Saved entries:

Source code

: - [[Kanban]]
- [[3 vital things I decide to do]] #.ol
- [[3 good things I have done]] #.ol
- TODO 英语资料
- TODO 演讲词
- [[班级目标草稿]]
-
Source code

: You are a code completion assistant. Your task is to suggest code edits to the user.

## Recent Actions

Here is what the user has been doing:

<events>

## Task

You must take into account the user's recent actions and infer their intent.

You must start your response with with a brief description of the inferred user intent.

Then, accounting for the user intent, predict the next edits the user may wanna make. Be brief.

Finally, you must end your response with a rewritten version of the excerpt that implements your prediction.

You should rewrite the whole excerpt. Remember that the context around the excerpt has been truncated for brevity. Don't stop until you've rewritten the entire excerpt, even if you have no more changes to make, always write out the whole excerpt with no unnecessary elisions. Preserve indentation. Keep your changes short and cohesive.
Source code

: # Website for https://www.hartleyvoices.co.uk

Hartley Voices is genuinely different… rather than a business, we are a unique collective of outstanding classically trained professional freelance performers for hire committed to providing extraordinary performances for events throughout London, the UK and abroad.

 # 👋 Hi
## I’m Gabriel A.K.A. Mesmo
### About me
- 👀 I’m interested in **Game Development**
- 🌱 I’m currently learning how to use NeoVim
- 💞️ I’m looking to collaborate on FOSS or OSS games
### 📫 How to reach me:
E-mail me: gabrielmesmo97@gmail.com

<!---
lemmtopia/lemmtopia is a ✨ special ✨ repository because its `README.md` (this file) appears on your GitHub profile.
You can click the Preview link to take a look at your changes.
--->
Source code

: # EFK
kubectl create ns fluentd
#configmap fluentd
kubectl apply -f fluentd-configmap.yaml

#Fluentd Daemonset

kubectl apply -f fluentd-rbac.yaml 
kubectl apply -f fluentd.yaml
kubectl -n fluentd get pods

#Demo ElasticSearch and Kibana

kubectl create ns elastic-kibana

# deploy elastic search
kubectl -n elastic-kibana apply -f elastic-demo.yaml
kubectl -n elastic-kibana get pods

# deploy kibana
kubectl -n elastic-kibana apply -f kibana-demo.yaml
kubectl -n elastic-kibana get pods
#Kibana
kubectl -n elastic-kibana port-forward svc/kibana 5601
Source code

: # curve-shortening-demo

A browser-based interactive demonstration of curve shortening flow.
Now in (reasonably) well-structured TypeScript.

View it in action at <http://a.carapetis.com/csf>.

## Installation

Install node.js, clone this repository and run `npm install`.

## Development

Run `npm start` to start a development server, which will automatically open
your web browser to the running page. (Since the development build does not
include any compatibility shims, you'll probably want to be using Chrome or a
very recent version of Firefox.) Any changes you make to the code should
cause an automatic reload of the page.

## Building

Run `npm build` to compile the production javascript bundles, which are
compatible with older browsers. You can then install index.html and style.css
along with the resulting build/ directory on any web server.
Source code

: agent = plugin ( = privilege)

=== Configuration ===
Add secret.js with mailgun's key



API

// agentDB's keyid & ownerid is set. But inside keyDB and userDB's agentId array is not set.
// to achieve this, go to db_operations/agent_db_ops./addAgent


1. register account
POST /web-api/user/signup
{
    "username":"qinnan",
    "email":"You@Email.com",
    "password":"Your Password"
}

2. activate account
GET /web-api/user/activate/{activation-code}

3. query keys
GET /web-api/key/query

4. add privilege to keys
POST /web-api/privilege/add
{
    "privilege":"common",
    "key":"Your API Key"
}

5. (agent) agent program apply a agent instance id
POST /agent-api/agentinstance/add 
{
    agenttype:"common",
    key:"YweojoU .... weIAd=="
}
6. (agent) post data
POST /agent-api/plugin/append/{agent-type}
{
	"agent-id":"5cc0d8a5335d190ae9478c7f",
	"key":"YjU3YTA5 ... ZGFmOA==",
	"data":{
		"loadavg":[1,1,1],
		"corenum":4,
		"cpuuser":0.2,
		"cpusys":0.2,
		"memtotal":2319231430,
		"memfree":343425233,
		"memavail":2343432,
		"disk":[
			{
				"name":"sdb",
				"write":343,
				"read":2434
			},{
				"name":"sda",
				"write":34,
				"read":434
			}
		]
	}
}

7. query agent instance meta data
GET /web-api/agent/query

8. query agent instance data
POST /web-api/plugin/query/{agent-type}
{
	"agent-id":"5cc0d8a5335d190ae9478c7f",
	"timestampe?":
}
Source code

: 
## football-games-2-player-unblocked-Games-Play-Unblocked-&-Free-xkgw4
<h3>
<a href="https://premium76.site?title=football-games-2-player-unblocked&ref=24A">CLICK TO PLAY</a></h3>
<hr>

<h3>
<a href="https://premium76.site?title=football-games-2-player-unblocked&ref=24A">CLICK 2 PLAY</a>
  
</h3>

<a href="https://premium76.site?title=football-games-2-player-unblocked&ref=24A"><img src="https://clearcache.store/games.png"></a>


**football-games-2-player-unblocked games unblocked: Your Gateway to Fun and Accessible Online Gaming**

> **What needs to be done**: Please restate each record exactly as it reads.

> **Written response**:
Source code

: - [[Kanban]]
- [[3 vital things I decide to do]] #.ol
- [[3 good things I have done]] #.ol
- TODO 英语资料
- TODO 演讲词
- [[班级目标草稿]]
-
Source code

: You are a code completion assistant. Your task is to suggest code edits to the user.

## Recent Actions

Here is what the user has been doing:

<events>

## Task

You must take into account the user's recent actions and infer their intent.

You must start your response with with a brief description of the inferred user intent.

Then, accounting for the user intent, predict the next edits the user may wanna make. Be brief.

Finally, you must end your response with a rewritten version of the excerpt that implements your prediction.

You should rewrite the whole excerpt. Remember that the context around the excerpt has been truncated for brevity. Don't stop until you've rewritten the entire excerpt, even if you have no more changes to make, always write out the whole excerpt with no unnecessary elisions. Preserve indentation. Keep your changes short and cohesive.
Source code

: # Website for https://www.hartleyvoices.co.uk

Hartley Voices is genuinely different… rather than a business, we are a unique collective of outstanding classically trained professional freelance performers for hire committed to providing extraordinary performances for events throughout London, the UK and abroad.

 # 👋 Hi
## I’m Gabriel A.K.A. Mesmo
### About me
- 👀 I’m interested in **Game Development**
- 🌱 I’m currently learning how to use NeoVim
- 💞️ I’m looking to collaborate on FOSS or OSS games
### 📫 How to reach me:
E-mail me: gabrielmesmo97@gmail.com

<!---
lemmtopia/lemmtopia is a ✨ special ✨ repository because its `README.md` (this file) appears on your GitHub profile.
You can click the Preview link to take a look at your changes.
--->
Source code

: # EFK
kubectl create ns fluentd
#configmap fluentd
kubectl apply -f fluentd-configmap.yaml

#Fluentd Daemonset

kubectl apply -f fluentd-rbac.yaml 
kubectl apply -f fluentd.yaml
kubectl -n fluentd get pods

#Demo ElasticSearch and Kibana

kubectl create ns elastic-kibana

# deploy elastic search
kubectl -n elastic-kibana apply -f elastic-demo.yaml
kubectl -n elastic-kibana get pods

# deploy kibana
kubectl -n elastic-kibana apply -f kibana-demo.yaml
kubectl -n elastic-kibana get pods
#Kibana
kubectl -n elastic-kibana port-forward svc/kibana 5601
Source code

: # curve-shortening-demo

A browser-based interactive demonstration of curve shortening flow.
Now in (reasonably) well-structured TypeScript.

View it in action at <http://a.carapetis.com/csf>.

## Installation

Install node.js, clone this repository and run `npm install`.

## Development

Run `npm start` to start a development server, which will automatically open
your web browser to the running page. (Since the development build does not
include any compatibility shims, you'll probably want to be using Chrome or a
very recent version of Firefox.) Any changes you make to the code should
cause an automatic reload of the page.

## Building

Run `npm build` to compile the production javascript bundles, which are
compatible with older browsers. You can then install index.html and style.css
along with the resulting build/ directory on any web server.
Source code

: agent = plugin ( = privilege)

=== Configuration ===
Add secret.js with mailgun's key



API

// agentDB's keyid & ownerid is set. But inside keyDB and userDB's agentId array is not set.
// to achieve this, go to db_operations/agent_db_ops./addAgent


1. register account
POST /web-api/user/signup
{
    "username":"qinnan",
    "email":"You@Email.com",
    "password":"Your Password"
}

2. activate account
GET /web-api/user/activate/{activation-code}

3. query keys
GET /web-api/key/query

4. add privilege to keys
POST /web-api/privilege/add
{
    "privilege":"common",
    "key":"Your API Key"
}

5. (agent) agent program apply a agent instance id
POST /agent-api/agentinstance/add 
{
    agenttype:"common",
    key:"YweojoU .... weIAd=="
}
6. (agent) post data
POST /agent-api/plugin/append/{agent-type}
{
	"agent-id":"5cc0d8a5335d190ae9478c7f",
	"key":"YjU3YTA5 ... ZGFmOA==",
	"data":{
		"loadavg":[1,1,1],
		"corenum":4,
		"cpuuser":0.2,
		"cpusys":0.2,
		"memtotal":2319231430,
		"memfree":343425233,
		"memavail":2343432,
		"disk":[
			{
				"name":"sdb",
				"write":343,
				"read":2434
			},{
				"name":"sda",
				"write":34,
				"read":434
			}
		]
	}
}

7. query agent instance meta data
GET /web-api/agent/query

8. query agent instance data
POST /web-api/plugin/query/{agent-type}
{
	"agent-id":"5cc0d8a5335d190ae9478c7f",
	"timestampe?":
}
Source code

: 
## football-games-2-player-unblocked-Games-Play-Unblocked-&-Free-xkgw4
<h3>
<a href="https://premium76.site?title=football-games-2-player-unblocked&ref=24A">CLICK TO PLAY</a></h3>
<hr>

<h3>
<a href="https://premium76.site?title=football-games-2-player-unblocked&ref=24A">CLICK 2 PLAY</a>
  
</h3>

<a href="https://premium76.site?title=football-games-2-player-unblocked&ref=24A"><img src="https://clearcache.store/games.png"></a>


**football-games-2-player-unblocked games unblocked: Your Gateway to Fun and Accessible Online Gaming**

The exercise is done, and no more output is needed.